[SEASON 1] Epilog

57 1 0
                                    

Setelah peperangan usai, Kota Antares selamat. Meskipun saat itu Felix jatuh terkena sengatan listrik, Carlos sempat menolongnya dengan vitakinesis miliknya. Ia memperbaiki semua sel dan tulang Felix yang rusak dengan cepat sehingga Felix bisa ikut bertarung mengalahkan Jacob. Sampai akhirnya, Carlos dan Felix mampu mengalahkan Jacob hingga tewas.

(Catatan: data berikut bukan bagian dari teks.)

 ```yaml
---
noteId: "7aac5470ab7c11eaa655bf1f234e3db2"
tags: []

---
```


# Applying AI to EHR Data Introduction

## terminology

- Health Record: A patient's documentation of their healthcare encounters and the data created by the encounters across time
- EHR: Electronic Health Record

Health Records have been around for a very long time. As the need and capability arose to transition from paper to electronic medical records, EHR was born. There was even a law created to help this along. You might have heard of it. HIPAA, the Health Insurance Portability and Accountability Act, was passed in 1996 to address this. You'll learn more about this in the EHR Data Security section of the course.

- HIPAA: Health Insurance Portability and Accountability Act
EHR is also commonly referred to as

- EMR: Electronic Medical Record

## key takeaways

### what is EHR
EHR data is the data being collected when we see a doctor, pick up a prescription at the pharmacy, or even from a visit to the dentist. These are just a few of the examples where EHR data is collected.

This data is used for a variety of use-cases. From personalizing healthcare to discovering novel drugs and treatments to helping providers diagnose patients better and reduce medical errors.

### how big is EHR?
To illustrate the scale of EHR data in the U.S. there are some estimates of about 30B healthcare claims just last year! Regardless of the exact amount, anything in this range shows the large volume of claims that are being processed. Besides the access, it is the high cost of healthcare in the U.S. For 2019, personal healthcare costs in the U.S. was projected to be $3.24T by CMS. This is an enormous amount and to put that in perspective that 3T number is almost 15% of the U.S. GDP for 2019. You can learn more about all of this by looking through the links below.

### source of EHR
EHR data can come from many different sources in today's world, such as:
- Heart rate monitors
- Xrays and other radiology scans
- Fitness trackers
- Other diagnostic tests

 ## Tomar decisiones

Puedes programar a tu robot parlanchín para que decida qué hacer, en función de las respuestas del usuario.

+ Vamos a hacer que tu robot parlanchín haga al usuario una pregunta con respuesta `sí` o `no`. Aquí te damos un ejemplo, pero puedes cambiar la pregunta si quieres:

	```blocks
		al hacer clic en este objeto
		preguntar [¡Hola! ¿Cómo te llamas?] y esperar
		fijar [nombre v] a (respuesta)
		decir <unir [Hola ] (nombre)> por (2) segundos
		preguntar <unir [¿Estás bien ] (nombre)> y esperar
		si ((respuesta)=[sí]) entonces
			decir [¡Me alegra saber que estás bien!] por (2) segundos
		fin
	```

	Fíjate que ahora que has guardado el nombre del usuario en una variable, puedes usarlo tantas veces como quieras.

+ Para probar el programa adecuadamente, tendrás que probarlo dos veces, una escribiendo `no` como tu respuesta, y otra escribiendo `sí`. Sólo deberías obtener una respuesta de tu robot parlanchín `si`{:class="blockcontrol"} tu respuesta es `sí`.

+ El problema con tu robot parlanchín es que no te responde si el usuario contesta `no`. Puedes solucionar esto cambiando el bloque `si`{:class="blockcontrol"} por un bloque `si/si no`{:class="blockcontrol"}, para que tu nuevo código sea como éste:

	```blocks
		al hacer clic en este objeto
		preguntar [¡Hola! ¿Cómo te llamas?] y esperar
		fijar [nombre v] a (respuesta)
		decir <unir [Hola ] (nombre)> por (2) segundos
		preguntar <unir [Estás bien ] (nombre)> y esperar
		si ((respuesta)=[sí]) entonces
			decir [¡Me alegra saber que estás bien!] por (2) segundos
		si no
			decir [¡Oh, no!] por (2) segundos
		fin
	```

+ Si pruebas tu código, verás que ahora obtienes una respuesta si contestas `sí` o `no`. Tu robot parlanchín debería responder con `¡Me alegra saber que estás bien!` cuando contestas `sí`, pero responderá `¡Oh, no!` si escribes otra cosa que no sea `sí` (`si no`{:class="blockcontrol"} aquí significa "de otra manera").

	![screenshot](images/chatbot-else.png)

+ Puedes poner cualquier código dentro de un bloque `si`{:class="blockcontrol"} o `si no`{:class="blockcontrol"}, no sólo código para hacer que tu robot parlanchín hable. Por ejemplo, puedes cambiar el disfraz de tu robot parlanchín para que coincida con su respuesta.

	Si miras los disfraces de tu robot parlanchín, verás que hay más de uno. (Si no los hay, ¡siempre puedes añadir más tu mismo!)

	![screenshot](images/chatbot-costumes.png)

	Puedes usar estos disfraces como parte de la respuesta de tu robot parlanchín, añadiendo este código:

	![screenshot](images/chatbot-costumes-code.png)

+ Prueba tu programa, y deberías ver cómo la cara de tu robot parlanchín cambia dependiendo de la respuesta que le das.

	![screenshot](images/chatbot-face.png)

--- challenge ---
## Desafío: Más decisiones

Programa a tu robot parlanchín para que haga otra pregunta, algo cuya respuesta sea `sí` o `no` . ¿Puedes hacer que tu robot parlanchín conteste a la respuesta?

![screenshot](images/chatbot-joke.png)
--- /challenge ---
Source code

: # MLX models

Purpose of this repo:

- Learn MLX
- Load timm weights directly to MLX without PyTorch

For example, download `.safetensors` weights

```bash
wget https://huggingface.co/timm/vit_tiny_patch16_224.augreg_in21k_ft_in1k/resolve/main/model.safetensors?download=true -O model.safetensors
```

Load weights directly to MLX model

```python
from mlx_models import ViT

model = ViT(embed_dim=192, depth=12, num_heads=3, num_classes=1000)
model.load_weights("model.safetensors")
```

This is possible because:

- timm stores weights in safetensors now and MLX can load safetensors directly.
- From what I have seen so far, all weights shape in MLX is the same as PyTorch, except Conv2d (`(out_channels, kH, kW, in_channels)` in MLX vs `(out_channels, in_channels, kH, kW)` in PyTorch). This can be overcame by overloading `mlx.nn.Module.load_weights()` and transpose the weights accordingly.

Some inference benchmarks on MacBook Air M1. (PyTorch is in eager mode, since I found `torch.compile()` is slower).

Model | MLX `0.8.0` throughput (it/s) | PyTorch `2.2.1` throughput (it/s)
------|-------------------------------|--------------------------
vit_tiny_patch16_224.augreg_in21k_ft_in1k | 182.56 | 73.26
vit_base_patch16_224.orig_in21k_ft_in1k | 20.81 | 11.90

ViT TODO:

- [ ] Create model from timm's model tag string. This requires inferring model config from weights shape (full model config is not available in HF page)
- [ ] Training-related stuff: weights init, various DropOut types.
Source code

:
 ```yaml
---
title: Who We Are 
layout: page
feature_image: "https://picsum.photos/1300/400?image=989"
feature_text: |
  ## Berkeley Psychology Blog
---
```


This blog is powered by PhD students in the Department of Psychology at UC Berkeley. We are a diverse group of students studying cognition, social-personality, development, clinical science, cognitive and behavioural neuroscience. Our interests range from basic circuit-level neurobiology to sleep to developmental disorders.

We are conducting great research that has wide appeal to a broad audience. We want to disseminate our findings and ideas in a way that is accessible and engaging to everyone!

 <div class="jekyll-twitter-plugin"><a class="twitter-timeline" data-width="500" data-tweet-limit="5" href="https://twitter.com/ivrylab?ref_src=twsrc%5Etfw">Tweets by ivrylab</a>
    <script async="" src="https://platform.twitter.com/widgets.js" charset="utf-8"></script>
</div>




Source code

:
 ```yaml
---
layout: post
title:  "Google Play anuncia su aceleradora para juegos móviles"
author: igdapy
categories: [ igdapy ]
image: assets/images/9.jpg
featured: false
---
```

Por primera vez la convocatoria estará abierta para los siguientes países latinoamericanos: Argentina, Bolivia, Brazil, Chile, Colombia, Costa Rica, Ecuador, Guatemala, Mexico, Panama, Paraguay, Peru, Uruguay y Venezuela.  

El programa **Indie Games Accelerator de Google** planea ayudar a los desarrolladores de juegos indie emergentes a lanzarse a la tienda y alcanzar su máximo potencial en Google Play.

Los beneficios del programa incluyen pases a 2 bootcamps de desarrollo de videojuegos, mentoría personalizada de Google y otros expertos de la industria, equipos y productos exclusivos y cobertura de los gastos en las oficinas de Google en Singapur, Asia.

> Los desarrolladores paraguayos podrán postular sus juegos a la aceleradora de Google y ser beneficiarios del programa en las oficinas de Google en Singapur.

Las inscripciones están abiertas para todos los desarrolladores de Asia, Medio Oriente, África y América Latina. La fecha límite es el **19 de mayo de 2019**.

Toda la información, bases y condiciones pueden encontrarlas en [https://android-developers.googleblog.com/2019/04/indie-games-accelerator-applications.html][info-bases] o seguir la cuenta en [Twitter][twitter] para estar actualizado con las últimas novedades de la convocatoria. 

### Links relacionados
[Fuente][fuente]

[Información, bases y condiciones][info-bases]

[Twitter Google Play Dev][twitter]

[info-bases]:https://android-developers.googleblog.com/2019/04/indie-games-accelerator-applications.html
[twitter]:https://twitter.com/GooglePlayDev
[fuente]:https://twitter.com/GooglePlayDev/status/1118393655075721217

Peperangan itu membuat sebagian besar petarung gugur di medan pertempuran. Semua petarung yang telah gugur di semayamkan di tempat khusus yang di sediakan oleh Raja Alexander. Tak lupa Raja Alexander membuat sebuah monumen untuk mengenang jasa para petarung yang telah gugur di medan perang.

Hari ini tepat setahun setelah peperangan. Seorang wanita menggunakan seragam Pasukan Phoenix berdiri tepat di depan monumen. Rambutnya tergerai begitu saja. Ia meletakan sebuket bunga di dekat monumen tersebut.

Ia memejamkan mata sambil menghela nafas. Sebuah kenangan mulai muncul satu persatu di kepalanya seperti film yang di putar di studio bisokop. Sampai akhirnya, kenangan tentang peperangan yang menewaskan sebagian Pasukan Phoenix terputar di otaknya. Air mata pun jatuh membasahi pipi wanita itu. Ia tidak merasa sedih, tetapi ia merasa bangga kepada para petarung yang mau memperjuangkan Kota Antares.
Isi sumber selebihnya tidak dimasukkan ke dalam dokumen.